4 脱出 -失敗?

 あれから私は、クラスで浮いていた。ほとんど無視されている状況だった。

 戸惑いがちにとか、仕方なくという感じの子も多かったけど、先生が率先していれば、みんなやるしかなかったのだろう。

 やらなければ、「第二の私」になるかもしれない。怖いと思って当然だった。


 でも、かえって楽になった。話すことがなければ演技する必要もないし、正体がバレる心配もしなくていい。ひとりの方が、都合がよかった。

 十岐は、先生や子どもたちに正面から向き合えと言っていたけれど、無視されていては正面も何もない。自分に言い訳して、放っておいた。


 ところが、ある日を境に、束の間の静けさは去った。宇田川先生が、何かと私を指名するようになったのだ。

 授業中、手を上げてもいない私に問題を答えさせる。体育ならば、その日習うことをまず私にやらせる。音楽の時間にはリコーダーで、習いたての曲を私ひとりに吹かせるなど、キリがなかった。

「三雲さんは何でもできるのよ」と言う宇田川先生の笑顔が怖かったけど、変な気を回さない方がいいんだろうと、全部やってのけた。

 するとさらに、係や当番がやたらと回ってくるようになって、雑用仕事もいっぱい言いつけられた。


 疲れてきたのは、一部の子がそれに同調して私を持ち上げたり、用事を頼んできたり、「ホント、何でもできるよねー」と、嫌味を含んだ言い方をするのが当たり前になってきた頃だ。中には純粋に褒めてくれる子もいるので、おざなりな対応をする訳にもいかず、それが余計に厄介だった。

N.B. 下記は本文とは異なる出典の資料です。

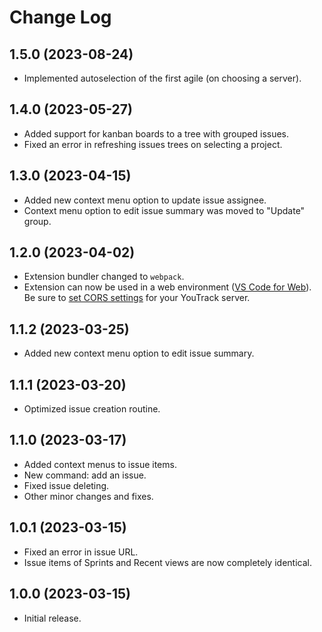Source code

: # Change Log

## 1.5.0 (2023-08-24)

- Implemented autoselection of the first agile (on choosing a server).

## 1.4.0 (2023-05-27)

- Added support for kanban boards to a tree with grouped issues.
- Fixed an error in refreshing issues trees on selecting a project.

## 1.3.0 (2023-04-15)

- Added new context menu option to update issue assignee.
- Context menu option to edit issue summary was moved to "Update" group.

## 1.2.0 (2023-04-02)

- Extension bundler changed to `webpack`.
- Extension can now be used in a web environment ([VS Code for Web](https://vscode.dev)). Be sure to [set CORS settings](README.md#web-extension) for your YouTrack server.

## 1.1.2 (2023-03-25)

- Added new context menu option to edit issue summary.

## 1.1.1 (2023-03-20)

- Optimized issue creation routine.

## 1.1.0 (2023-03-17)

- Added context menus to issue items.
- New command: add an issue.
- Fixed issue deleting.
- Other minor changes and fixes.

## 1.0.1 (2023-03-15)

- Fixed an error in issue URL.
- Issue items of Sprints and Recent views are now completely identical.

## 1.0.0 (2023-03-15)

- Initial release.
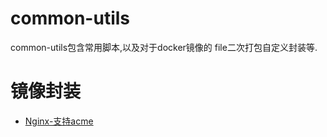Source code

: <!--
 * @Description: 
 * @Version: 
 * @Author: BaiYiZhuo
 * @Date: 2023-09-14 15:30:08
 * @LastEditTime: 2023-09-14 15:31:20
-->
# common-utils
common-utils包含常用脚本,以及对于docker镜像的 file二次打包自定义封装等.

# 镜像封装
- [Nginx-支持acme](./docker/nginx/README.md)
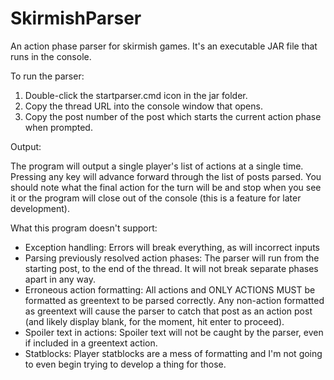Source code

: # SkirmishParser
An action phase parser for skirmish games. It's an executable JAR file that runs in the console.

To run the parser: 

1. Double-click the startparser.cmd icon in the jar folder.
2. Copy the thread URL into the console window that opens.
3. Copy the post number of the post which starts the current action phase when prompted.

Output:

The program will output a single player's list of actions at a single time. Pressing any key will advance forward through the list of posts parsed. You should note what the final action for the turn will be and stop when you see it or the program will close out of the console (this is a feature for later development).
	
What this program doesn't support:

- Exception handling: Errors will break everything, as will incorrect inputs
- Parsing previously resolved action phases: The parser will run from the starting post, to the end of the thread. It will not break separate phases apart in any way.
- Erroneous action formatting: All actions and ONLY ACTIONS MUST be formatted as greentext to be parsed correctly. Any non-action formatted as greentext will cause the parser to catch that post as an action post (and likely display blank, for the moment, hit enter to proceed).
- Spoiler text in actions: Spoiler text will not be caught by the parser, even if included in a greentext action.
- Statblocks: Player statblocks are a mess of formatting and I'm not going to even begin trying to develop a thing for those.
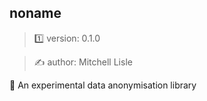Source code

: ##  noname

> 1️⃣ version: 0.1.0

> ✍️ author: Mitchell Lisle

📛 An experimental data anonymisation library
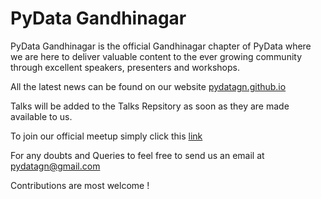 # PyData Gandhinagar 

PyData Gandhinagar is the official Gandhinagar chapter of PyData where we are here to deliver valuable content to the ever growing community through excellent speakers, presenters and workshops.

All the latest news can be found on our website [pydatagn.github.io](pydatagn.github.io)

Talks will be added to the Talks Repsitory as soon as they are made available to us.

To join our official meetup simply click this [link](https://www.meetup.com/PyData-Gandhinagar/) 

For any doubts and Queries to feel free to send us an email at [pydatagn@gmail.com](pydatagn@gmail.com)


Contributions are most welcome ! 








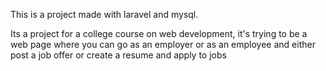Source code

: This is a project made with laravel and mysql.

Its a project for a college course on web development, it's trying to be a web page where you can go as an employer or as an employee and either post a job offer or create a resume and apply to jobs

 さらに、休み時間には先生の手先となった子たちが、私がどこにいても探しに来るようになった。「先生が呼んでる」と言って。これがまた、疲れる原因だった。


「じゃあ、この問題を、三雲さんにやってもらいましょう」


 まただ。今日は一段とひどい。

 まだ二時間目だというのに、すでに当てられたのは五回目。

 前に出て黒板に計算の答えを書いたあと、さすがにうんざりしてしまった。


「はい、正解です。難しい問題なのに、よくできるわね。暗算で」


 ああ、めんどくさい。

 能面のような先生の笑顔から目をそらし、ぼんやり思っていると、悪い考えが頭に浮かぶ。

 ……仮病、使うか。


 黙って抜け出すのがダメなら、堂々と断りを入れればいい。空気の淀んだこの教室から出て、気持ちよく深呼吸するために、多少の工作はむしろ正しい選択だと思えてきた。

 左手を頭に添え、右手を弱々しく上げた。


「先生……」

「……どうしたの」

「頭が、痛いんです……」

「急に何? 熱は」

「熱……分かりません。さっきから痛くて、だんだんひどくなって……」


 苦しそうな私を、先生は訝しむように冷たい目で見ていた。


「いいわ、保健委員は誰? 保健室に連れて行ってあげなさい」

「あ、はい」


 呼ばれた子はガタガタと椅子を鳴らし、急いで私の側に駆け寄る。


「大丈夫?」

「……うん……」


 どうも本気で気遣わしげな女の子に付き添われて、私は無事に保健室へと逃れた。

 小さな罪悪感とともに。




「うーん、どんな風に痛い?」


 保健の先生(おばさん)が症状を聞いてきた。


「……締め付けられるような感じです」

「今日が初めて?」

「時々……」

「うーん、そう。じゃあ、ベッドに横になって。寝たらよくなるでしょ」


 それだけだった。

 仮病がバレているのかと顔色を窺ったけど、いまどき珍しい瓶底眼鏡の奥の目は、細すぎてちっとも読めない。


「ほい、おやすミトコンドリアー」


 おばさんは私をベッドに案内し、寒いひと言を残してカーテンを閉めた。

 誰かに報告しに行くだろうかと、警戒して聞き耳を立てる。

 しかしいつまでたっても、カリカリと物を書く音や、紙の擦れる音、キイキイ言う椅子の音しかしない。机に向かって事務仕事でもしているらしい。

 どうやら大丈夫そうだ。そう、踏んだ。

 警戒を解いた私は、そのままいつしか眠りについていた。




 扉の開いた音がして、ハっと目が覚めた。

 変わらず室内は明るい。そんなに時間は経っていないのだろう。

 中断されたお陰で、夢の中の母は死なずに済んだ。


「よお、眠れたか?」


 勢いよく開けられたカーテンの向こうに、笑顔が現れる。

 斎藤校長だった。


「頭痛だってな。まだ痛いか?」

「あ、いや……」


 寝起きのことで、まだちゃんと頭が回らない。

 慌てる私を制するように、校長は勝手に話を進める。


「そうか、じゃあ、しょうがねえな。送ってってやるから、今日はもう帰れ」

「え? あ、それ――」


 右手に持った、赤いランドセル。自分の物か確認する前に、背中を向けられた。


「負ぶされ」

「おぶっ!」


 おんぶ!? いやいや、無理無理無理無理! この歳になっておんぶなんて、恥ずかしすぎる!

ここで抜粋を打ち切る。